Yesterday marked an historic moment for fishing. We have entered into our first fisheries agreement as an independent coastal state, an important step in building a prosperous future for the UK fishing industry. That includes our fishing communities here in Cornwall, from Newlyn to Mevagissey and Hayle to Looe.
The UK-Norway Fisheries Framework Agreement was negotiated between the UK and Norway as independent coastal states, through friendly cooperation as sovereign equals. It reflects our rights under international law and makes clear that the UK will be an ambitious, constructive, and pragmatic partner to like-minded fishing nations as we leave the Common Fisheries Policy.
After 40 years, we finally have our own seat at the fisheries negotiating table rather than being represented by the European Commission. In all our negotiations, we will work with other North Atlantic states, like Norway or the Faroes, to insist on a fairer approach. We can work together to manage our fisheries flexibly, responsively, and responsibly – negotiating access to waters and fishing opportunities annually so we can make decisions based on the latest science and the health of our fish stocks.

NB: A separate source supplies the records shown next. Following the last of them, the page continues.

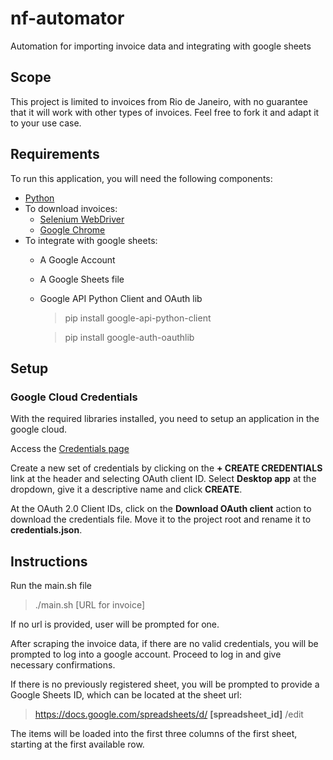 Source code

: # nf-automator
Automation for importing invoice data and integrating with google sheets

## Scope
This project is limited to invoices from Rio de Janeiro, with no guarantee that it will work with other types of invoices.
Feel free to fork it and adapt it to your use case.


## Requirements
To run this application, you will need the following components:
- [Python](https://www.python.org)
- To download invoices:
    - [Selenium WebDriver](https://selenium-python.readthedocs.io)
    - [Google Chrome](https://google.com/chrome)
- To integrate with google sheets:
    - A Google Account
    - A Google Sheets file
    - Google API Python Client and OAuth lib
        > pip install google-api-python-client
        
        > pip install google-auth-oauthlib

## Setup
### Google Cloud Credentials
With the required libraries installed, you need to setup an application in the google cloud.

Access the [Credentials page](https://console.cloud.google.com/apis/credentials)

Create a new set of credentials by clicking on the **+ CREATE CREDENTIALS** link at the header and selecting OAuth client ID. 
Select **Desktop app** at the dropdown, give it a descriptive name and click **CREATE**.

At the OAuth 2.0 Client IDs, click on the **Download OAuth client** action to download the credentials file. Move it to the project root
and rename it to **credentials.json**.


## Instructions
Run the main.sh file
> ./main.sh [URL for invoice]

If no url is provided, user will be prompted for one.

After scraping the invoice data, if there are no valid credentials, you will be prompted to log into a google account. Proceed to
log in and give necessary confirmations.

If there is no previously registered sheet, you will be prompted to provide a Google Sheets ID, which can be located at the sheet url:
> https://docs.google.com/spreadsheets/d/ **[spreadsheet_id]** /edit

The items will be loaded into the first three columns of the first sheet, starting at the first available row.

The agreement we have reached with Norway shows what can be achieved when both parties take a sensible approach to negotiations. We are taking the same approach to fisheries negotiations with the European Union, and have been clear that we want a fairer, more prosperous, and more sustainable future for our fisheries.
The Fisheries Bill sets out a new framework to allow us to manage fisheries outside the CFP, and gives the UK control of our waters and the opportunity to set fishing opportunities. We have the power to decide who can access UK waters and on what terms – ensuring that our fishing fleets can prosper.

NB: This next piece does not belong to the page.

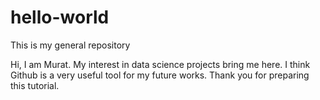 # hello-world
This is my general repository

Hi, I am Murat. My interest in data science projects bring me here. I think Github is a very useful tool for my future works. 
Thank you for preparing this tutorial.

For too long, we have only caught about half of the fish in our waters. And for too long, a ‘one size fits all’ mindset in Brussels has seen targets, measures, rules, and regulations swell rather than fish stocks – with too much reporting and too little action to improve sustainability and resilience.

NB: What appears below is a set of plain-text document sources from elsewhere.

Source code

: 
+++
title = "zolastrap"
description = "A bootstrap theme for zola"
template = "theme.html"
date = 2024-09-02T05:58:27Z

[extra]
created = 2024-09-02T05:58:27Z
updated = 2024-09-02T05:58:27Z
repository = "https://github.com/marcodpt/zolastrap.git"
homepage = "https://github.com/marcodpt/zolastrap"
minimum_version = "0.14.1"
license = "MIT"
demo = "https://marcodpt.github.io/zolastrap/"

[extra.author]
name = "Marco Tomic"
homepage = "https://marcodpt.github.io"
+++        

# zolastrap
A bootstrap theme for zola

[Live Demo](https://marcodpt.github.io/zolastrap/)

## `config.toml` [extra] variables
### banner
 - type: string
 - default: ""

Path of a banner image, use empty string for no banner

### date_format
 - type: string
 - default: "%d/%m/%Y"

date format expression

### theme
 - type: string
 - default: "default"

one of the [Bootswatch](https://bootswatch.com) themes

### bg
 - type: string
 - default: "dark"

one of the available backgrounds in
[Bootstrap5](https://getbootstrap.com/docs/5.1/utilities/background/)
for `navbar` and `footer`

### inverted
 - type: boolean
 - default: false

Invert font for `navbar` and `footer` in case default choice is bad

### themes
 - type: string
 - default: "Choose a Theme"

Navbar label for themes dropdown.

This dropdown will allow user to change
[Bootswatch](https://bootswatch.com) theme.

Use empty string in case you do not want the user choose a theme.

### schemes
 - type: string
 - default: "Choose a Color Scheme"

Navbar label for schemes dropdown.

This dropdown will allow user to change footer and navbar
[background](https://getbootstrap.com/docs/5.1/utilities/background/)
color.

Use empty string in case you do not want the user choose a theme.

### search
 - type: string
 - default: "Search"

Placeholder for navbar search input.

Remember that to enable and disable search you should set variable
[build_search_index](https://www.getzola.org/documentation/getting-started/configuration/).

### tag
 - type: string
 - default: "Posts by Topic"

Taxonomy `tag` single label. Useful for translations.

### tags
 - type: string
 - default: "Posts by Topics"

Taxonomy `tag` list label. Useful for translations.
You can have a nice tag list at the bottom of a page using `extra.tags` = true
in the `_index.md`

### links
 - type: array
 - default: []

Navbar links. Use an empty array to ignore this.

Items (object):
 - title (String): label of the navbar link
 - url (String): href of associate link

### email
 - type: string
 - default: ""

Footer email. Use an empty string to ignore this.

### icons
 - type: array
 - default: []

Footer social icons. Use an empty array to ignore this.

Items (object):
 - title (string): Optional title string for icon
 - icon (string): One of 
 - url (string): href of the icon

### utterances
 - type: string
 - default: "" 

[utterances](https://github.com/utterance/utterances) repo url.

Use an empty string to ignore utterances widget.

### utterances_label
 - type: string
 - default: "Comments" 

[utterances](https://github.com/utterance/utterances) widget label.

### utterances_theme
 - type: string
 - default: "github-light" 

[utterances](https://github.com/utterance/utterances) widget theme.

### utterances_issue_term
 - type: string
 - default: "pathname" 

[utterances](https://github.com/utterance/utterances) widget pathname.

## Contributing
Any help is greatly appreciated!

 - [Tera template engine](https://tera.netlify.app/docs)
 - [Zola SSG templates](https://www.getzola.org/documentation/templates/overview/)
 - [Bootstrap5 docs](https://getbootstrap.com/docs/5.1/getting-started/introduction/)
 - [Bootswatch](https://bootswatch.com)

Our approach will adapt to the latest scientific evidence, respond to technological innovation, and work transparently with local industry and local communities. And we are leading calls to end the wasteful discarding of fish at sea, working on an approach that will mean all catches can be landed, while preventing over-fishing.
Now that we have left the EU we have a great opportunity to chart a new course for our fishing industry and we owe it to our hard-working fishing communities to seize this once-in-a-generation opportunity to take back control of our natural resources. Through agreements like the one we have signed with Norway, we will help them access the sea’s riches, while restoring our fish stocks to healthy levels so we achieve a better balance for the future.